__Task item__:
Please find every line in the records below that contains the word "label", and copy it.

__Records__:

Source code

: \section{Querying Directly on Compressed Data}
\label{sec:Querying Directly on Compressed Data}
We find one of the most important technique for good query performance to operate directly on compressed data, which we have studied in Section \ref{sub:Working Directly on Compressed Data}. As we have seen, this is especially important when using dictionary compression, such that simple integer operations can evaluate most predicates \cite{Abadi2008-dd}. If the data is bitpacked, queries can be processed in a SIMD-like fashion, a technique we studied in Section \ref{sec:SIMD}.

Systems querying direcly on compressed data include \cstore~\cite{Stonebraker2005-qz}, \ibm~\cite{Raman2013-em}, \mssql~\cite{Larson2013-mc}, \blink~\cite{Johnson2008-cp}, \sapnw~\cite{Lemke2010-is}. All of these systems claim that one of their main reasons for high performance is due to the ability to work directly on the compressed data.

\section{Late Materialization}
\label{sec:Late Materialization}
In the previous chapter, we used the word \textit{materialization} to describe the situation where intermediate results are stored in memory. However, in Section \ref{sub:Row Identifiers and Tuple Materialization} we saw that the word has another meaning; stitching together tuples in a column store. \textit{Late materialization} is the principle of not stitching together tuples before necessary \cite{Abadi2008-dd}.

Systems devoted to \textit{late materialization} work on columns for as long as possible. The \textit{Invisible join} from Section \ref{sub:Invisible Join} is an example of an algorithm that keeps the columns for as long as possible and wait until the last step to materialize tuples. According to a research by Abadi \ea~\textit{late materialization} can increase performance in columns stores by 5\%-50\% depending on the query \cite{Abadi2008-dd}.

__Result__:
\label{sec:Querying Directly on Compressed Data}
\label{sec:Late Materialization}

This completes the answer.